Alvaro Herrera <alvhe...@alvh.no-ip.org> writes:
> On 2022-Nov-14, Tom Lane wrote:
>> For discussion's sake, here's my current version of that 0004 patch,
>> rewritten to use list-of-bitmapset as the data structure.

> I feel that there should be more commentary that explains what a
> multi-bms is.  Not sure where, maybe just put it near the function that
> first appears in the file.

Right.  I split the new functions out to new files multibitmapset.h/.c,
so that the file headers can carry the overall explanation.  (I duplicated
the text between .h and .c, which is also true of bitmapset.h/.c, but
maybe that's overkill.)

>> * The multi_bms prefix is a bit wordy, so I was thinking of shortening
>> the function names to mbms_xxx.  Maybe that's too brief.

> I don't think the "ulti_" bytes add a lot, and short names are better.

Yeah, after sleeping on it I like mbms.

>> * This is a pretty short list of functions so far.  I'm not eager
>> to build out a bunch of dead code though.  Is it OK to leave it
>> with just this much functionality until someone needs more?

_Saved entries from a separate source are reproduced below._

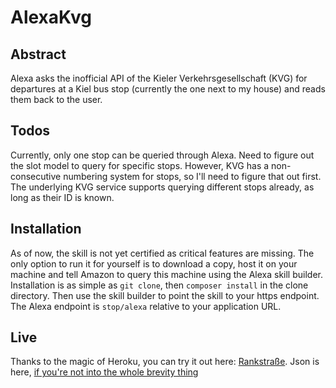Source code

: # AlexaKvg

## Abstract
Alexa asks the inofficial API of the Kieler Verkehrsgesellschaft (KVG) for departures at a Kiel bus stop (currently the one next to my house) and reads them back to the user.

## Todos
Currently, only one stop can be queried through Alexa. Need to figure out the slot model to query for specific stops. However, KVG has a non-consecutive numbering system for stops, so I'll need to figure that out first. The underlying KVG service supports querying different stops already, as long as their ID is known.

## Installation
As of now, the skill is not yet certified as critical features are missing. The only option to run it for yourself is to download a copy, host it on your machine and tell Amazon to query this machine using the Alexa skill builder. Installation is as simple as `git clone`, then `composer install` in the clone directory. Then use the skill builder to point the skill to your https endpoint. The Alexa endpoint is `stop/alexa` relative to your application URL.

## Live
Thanks to the magic of Heroku, you can try it out here: 
[Rankstraße](https://alexakvg.herokuapp.com/web/stop/201/natural). Json is here, [if you're not into the whole brevity thing](https://alexakvg.herokuapp.com/web/stop/201/json)
 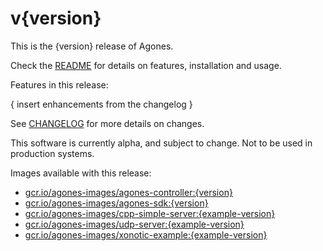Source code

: # v{version}

This is the {version} release of Agones.

Check the [README](https://github.com/GoogleCloudPlatform/agones/tree/{release-branch}) for details on features, installation and usage.

Features in this release:

{ insert enhancements from the changelog }

See [CHANGELOG](https://github.com/GoogleCloudPlatform/agones/blob/{release-branch}/CHANGELOG.md) for more details on changes.

This software is currently alpha, and subject to change. Not to be used in production systems.

Images available with this release:
- [gcr.io/agones-images/agones-controller:{version}](https://gcr.io/agones-images/agones-controller:{version})
- [gcr.io/agones-images/agones-sdk:{version}](https://gcr.io/agones-images/agones-sdk:{version})
- [gcr.io/agones-images/cpp-simple-server:{example-version}](https://gcr.io/agones-images/cpp-simple-server:{example-version})
- [gcr.io/agones-images/udp-server:{example-version}](https://gcr.io/agones-images/udp-server:{example-version})
- [gcr.io/agones-images/xonotic-example:{example-version}](https://gcr.io/agones-images/xonotic-example:{example-version})
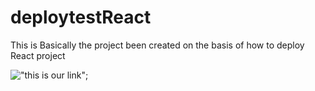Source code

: # deploytestReact
This is Basically the project been created on the basis of how to deploy React project

!["this is our link"]("https://shashankpk31.github.io/deploytestReact/");
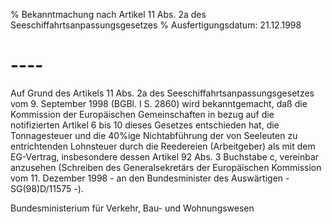 % Bekanntmachung nach Artikel 11 Abs. 2a des Seeschiffahrtsanpassungsgesetzes
% Ausfertigungsdatum: 21.12.1998
 
# ----

Auf Grund des Artikels 11 Abs. 2a des Seeschiffahrtsanpassungsgesetzes vom 9. September 1998 (BGBl. I S. 2860) wird bekanntgemacht, daß die Kommission der Europäischen Gemeinschaften in bezug auf die notifizierten Artikel 6 bis 10 dieses Gesetzes entschieden hat, die Tonnagesteuer und die 40%ige Nichtabführung der von Seeleuten zu entrichtenden Lohnsteuer durch die Reedereien (Arbeitgeber) als mit dem EG-Vertrag, insbesondere dessen Artikel 92 Abs. 3 Buchstabe c, vereinbar anzusehen (Schreiben des Generalsekretärs der Europäischen Kommission vom 11. Dezember 1998 - an den Bundesminister des Auswärtigen - SG(98)D/11575 -).

Bundesministerium für Verkehr, Bau- und Wohnungswesen
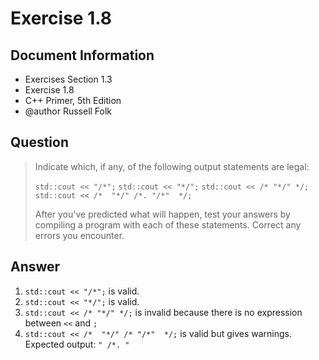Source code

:# Exercise 1.8

## Document Information

- Exercises Section 1.3
- Exercise 1.8
- C++ Primer, 5th Edition
- @author Russell Folk

## Question

> Indicate which, if any, of the following output statements are legal:
>
> `std::cout << "/*";`
> `std::cout << "*/";`
> `std::cout << /* "*/" */;`
> `std::cout << /*  "*/" /*. "/*"  */;`
>
> After you've predicted what will happen, test your answers by compiling a program with each of these statements.
> Correct any errors you encounter.

## Answer

1. `std::cout << "/*";` is valid.
2. `std::cout << "*/";` is valid.
3. `std::cout << /* "*/" */;` is invalid because there is no expression between `<<` and `;`
4. `std::cout << /*  "*/" /* "/*"  */;` is valid but gives warnings. Expected output: `" /*. "`
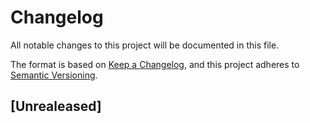 <!--
===========================================================================================
  $$$$$$\  $$\   $$\  $$$$$$\  $$\   $$\  $$$$$$\  $$$$$$$$\ $$\       $$$$$$\   $$$$$$\  
 $$  __$$\ $$ |  $$ |$$  __$$\ $$$\  $$ |$$  __$$\ $$  _____|$$ |     $$  __$$\ $$  __$$\ 
 $$ /  \__|$$ |  $$ |$$ /  $$ |$$$$\ $$ |$$ /  \__|$$ |      $$ |     $$ /  $$ |$$ /  \__|
 $$ |      $$$$$$$$ |$$$$$$$$ |$$ $$\$$ |$$ |$$$$\ $$$$$\    $$ |     $$ |  $$ |$$ |$$$$\ 
 $$ |      $$  __$$ |$$  __$$ |$$ \$$$$ |$$ |\_$$ |$$  __|   $$ |     $$ |  $$ |$$ |\_$$ |
 $$ |  $$\ $$ |  $$ |$$ |  $$ |$$ |\$$$ |$$ |  $$ |$$ |      $$ |     $$ |  $$ |$$ |  $$ |
 \$$$$$$  |$$ |  $$ |$$ |  $$ |$$ | \$$ |\$$$$$$  |$$$$$$$$\ $$$$$$$$\ $$$$$$  |\$$$$$$  |
  \______/ \__|  \__|\__|  \__|\__|  \__| \______/ \________|\________|\______/  \______/ 
===========================================================================================
                                           Changelog
 Author: Fabio Craig Wimmer Florey                                          Version: 0.0.1
===========================================================================================
                                          ~ NOTICE ~

          Project, Copyright © 2022, Fabio Craig Wimmer Florey - All Rights Reserved.

             Unless required by applicable law or agreed to in writing, software      
              distributed under the License is distributed on an "AS IS" BASIS,       
           WITHOUT WARRANTIES OR CONDITIONS OF ANY KIND, either express or implied.   

               See the License for the specific language governing permissions        
                             and limitations under the License.

 License: MIT-0                                          Terms and Conditions: ./LICENSE.md
============================================================================================
-->

# Changelog
All notable changes to this project will be documented in this file.

The format is based on [Keep a Changelog][Keep a Changelog], 
and this project adheres to [Semantic Versioning][Semantic Versioning].

## [Unrealeased]

<!--
## [0.0.0] - YYYY-MM-DD

### Added
- **Feature** : description of the new feature.

### Changed
- **Change** : description of the change in the existing functionality.

### Deprecated
- **Feature** : description of the deprecated feature and why it's considered deprecated and it's going to be removed.

### Removed
- **Feature** : description of the feature removed and why it was removed.

### Fixed 
- **Bug** : description of the bug fixed and how it was fixed.

### Security
- **Vulnerability** : description of the vulnerability.
-->

<!--------------- Hyperlinks ---------------->
[Keep a Changelog]: https://keepachangelog.com/en/1.0.0/
[Semantic Versioning]: https://semver.org/spec/v2.0.0.html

> I agree with not adding dead code.

I concluded that the only thing that makes this an odd set of functions
to start out with is the lack of mbms_is_member; it seems asymmetric
to have mbms_add_member but not mbms_is_member.  So I added that.
I'm content to let the rest grow out as needed.

>> * I'm a little hesitant about whether the API actually should be
>> List-of-Bitmapset, or some dedicated struct as I had in the previous
>> version of 0004.  This version is way less invasive in prepjointree.c
>> than that was, but the reason is there's ambiguity about what the
>> forced_null_vars Lists actually contain, which feels error-prone.

> Hmm ... if somebody makes a mistake, does the functionality break in
> obvious ways, or is it very hard to pinpoint what happened?

Now that Bitmapset is a full-fledged Node type, we can make use of
castNode checks to verify that the input Lists contain what we expect.
That seems probably sufficient to catch coding errors.

>> +multi_bms_add_member(List *mbms, int index1, int index2)

> Maybe s/index1/listidx/ or bitmapidx and s/index2/bitnr/ ?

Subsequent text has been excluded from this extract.